A Guided Tour of an Implementation
of Clojure Destructuring Bind
in Emacs Lisp
Introduction
Clojure is a (relatively) new Lisp variant which has attracted a lot of attention due to its modern features and close relationship with the JVM. Emacs Lisp is a lisp so antiquated that it attracts more ridicule than plaudits. This document is an attempt to bring some of the nicer syntactical features from Clojure into Elisp.
Why? I spend a lot of time in Emacs, which I use to organize notes, experiment logs and to coordinate other programming languages. Because I have limited opportunity to use other languages in my day to day life, I like to implement features from other languages in Elisp so that I get to use them on a daily basis. In the same vein I've implemented something similar to Clojure's multimethods, syntax for monadic operation, many monads, lazy lists, and a stack-based concatenative language inspired by Factor. I'm currently working on an implementation of Kanren, the logic language described in "The Reasoned Schemer." This archive includes just the projects described here, but all my code is available on github.
I've submitted this particular code because it represents several months of work, demonstrates an auto-didactic streak which I think is an important part of my personality, and also involves my interest in functional programming languages and programming language theory and design. I also like this particular project because it demonstrates how plucky even an old Lisp can be - we can import very modern features into a lisp dialect which is quite old and crusty. I'm not, however, a Lisp zealot - I'm quite interested in working with other functional languages.
Running the Code
This code requires GNU Emacs 23.1.1. Extract the files located with
this readme to somewhere convenient. Then start emacs with emacs -q. In the scratch buffer, execute:
(add-to-list 'load-path <Location/of/files/>)
You should then be able to (require 'defn) and execute the examples
in this document and/or play with the library. Note that like most
other macro-heavy Elisp projects (like the partial Common Lisp
implementation) this library performs best when byte-compiled.
Destructuring Bind
Clojure owes a certain debt to the statically typed functional languages. It's emphasis on Lazy values calls to mind languages like Haskell, and its destructuring bind forms refer to the pattern matching (efficiently) afforded by static type systems like those in Standard ML and its variants. Destructuring bind has appeared in dynamic languages like Lua and Python, where simple tuples can be destructured, but Clojure's support is somewhat more extensive in that it extends to generic destructuring of sequences and tables. A few examples will illustrate the facility.

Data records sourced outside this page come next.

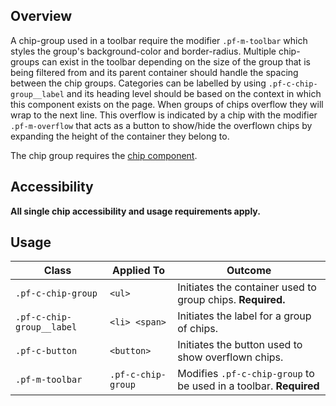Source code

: ## Overview 

A chip-group used in a toolbar require the modifier `.pf-m-toolbar` which styles the group's background-color and border-radius. Multiple chip-groups can exist in the toolbar depending on the size of the group that is being filtered from and its parent container should handle the spacing between the chip groups. Categories can be labelled by using  `.pf-c-chip-group__label` and its heading level should be based on the context in which this component exists on the page. When groups of chips overflow they will wrap to the next line. This overflow is indicated by a chip with the modifier `.pf-m-overflow` that acts as a button to show/hide the overflown chips by expanding the height of the container they belong to.

The chip group requires the [chip component](../../Chip/examples).

## Accessibility

**All single chip accessibility and usage requirements apply.**

## Usage

| Class | Applied To | Outcome |
| -- | -- | -- |
| `.pf-c-chip-group` | `<ul>` | Initiates the container used to group chips. **Required.** |
| `.pf-c-chip-group__label` | `<li> <span>` | Initiates the label for a group of chips. |
| `.pf-c-button` | `<button>` | Initiates the button used to show overflown chips. |
| `.pf-m-toolbar` | `.pf-c-chip-group` | Modifies `.pf-c-chip-group` to be used in a toolbar. **Required** |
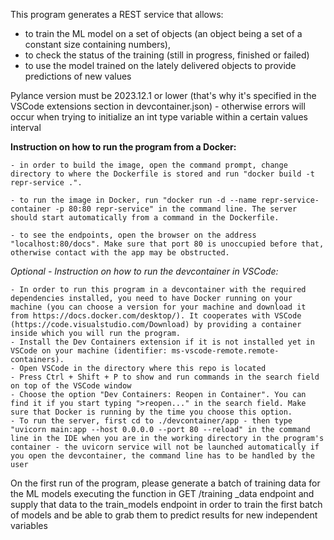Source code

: This program generates a REST service that allows:

- to train the ML model on a set of objects (an object being a set of a constant size containing numbers),
- to check the status of the training (still in progress, finished or failed)
- to use the model trained on the lately delivered objects to provide predictions of new values

Pylance version must be 2023.12.1 or lower (that's why it's specified in the VSCode extensions section in devcontainer.json) - otherwise errors will occur when trying to initialize an int type variable within a certain values interval

**Instruction on how to run the program from a Docker:**

    - in order to build the image, open the command prompt, change directory to where the Dockerfile is stored and run "docker build -t repr-service .".

    - to run the image in Docker, run "docker run -d --name repr-service-container -p 80:80 repr-service" in the command line. The server should start automatically from a command in the Dockerfile.

    - to see the endpoints, open the browser on the address "localhost:80/docs". Make sure that port 80 is unoccupied before that, otherwise contact with the app may be obstructed.

_Optional - Instruction on how to run the devcontainer in VSCode:_

    - In order to run this program in a devcontainer with the required dependencies installed, you need to have Docker running on your machine (you can choose a version for your machine and download it from https://docs.docker.com/desktop/). It cooperates with VSCode (https://code.visualstudio.com/Download) by providing a container inside which you will run the program.
    - Install the Dev Containers extension if it is not installed yet in VSCode on your machine (identifier: ms-vscode-remote.remote-containers).
    - Open VSCode in the directory where this repo is located
    - Press Ctrl + Shift + P to show and run commands in the search field on top of the VSCode window
    - Choose the option "Dev Containers: Reopen in Container". You can find it if you start typing ">reopen..." in the search field. Make sure that Docker is running by the time you choose this option.
    - To run the server, first cd to ./devcontainer/app - then type "uvicorn main:app --host 0.0.0.0 --port 80 --reload" in the command line in the IDE when you are in the working directory in the program's container - the uvicorn service will not be launched automatically if you open the devcontainer, the command line has to be handled by the user

On the first run of the program, please generate a batch of training data for the ML models executing the function in GET /training \_data endpoint and supply that data to the train_models endpoint in order to train the first batch of models and be able to grab them to predict results for new independent variables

In Scheme, for instance, we might wish to swap two numbers held in the first and second slot of a list.
(define (swap lst)
(list (cadr lst) (car lst)))
In Clojure we could specify how to extract values from the arguments of a function right in the function definition:
(defn swap [[a b]] (list b a))
(Clojure's binding forms are always literal vectors.) Here swap
takes only one argument, but it binds two names. The inner [a b]
expression indicates that the single argument is expected to be a
list, and that its first and second values should be bound to the
symbols a and b respectively. Clojure's destructuring bind
supports recursive binding forms. If, for instance, we wanted to
write a function which accepts a single list, whose second element is
a list, whose first value we wish to extract, we could write:
(defn extract [[_ [a]]] a)
Where we have nested the destructuring deep into the sequence to pull
out a. Error checking aside, this is a pretty nice feature,
particularly because Clojure also allows destructuring on tables,
which have their own source-level representation. To write a function
which pulls out the values in a table located at keys :x and :y
and returns them in a flat list, we can write:
(defn extract [{a :x b :y}] (list a b))
Suppose the value at x were a list and we wished to get its second
element:
(defn extract [{[_ part] :x}] part)
Would do the trick. We can combine, recursively, table and sequence destructuring syntax. This project is an implementation of this feature in Emacs Lisp.
In short, Clojure's destructuring bind is a mini-language for describing access to data structures.
Bonus Material: Recur
Tail call optimization is a controversial subject in some arenas. The
feature was somewhat famously kept out of Python by its "dictator for
life." Scheme implementations, on the other hand, are required to
support this feature. More for reasons related to the JVM than any
political sensitivity, Clojure takes a middle path: tail calls to
"oneself" can be made by virtue of an explicit form, recur, which
resembles a function call but can only be invoked from tail position,
and which reuses the current stack frame instead of creating a new
one. This allows many basic algorithms which depend on tail calls for
elegant expression to be written naturally in Clojure.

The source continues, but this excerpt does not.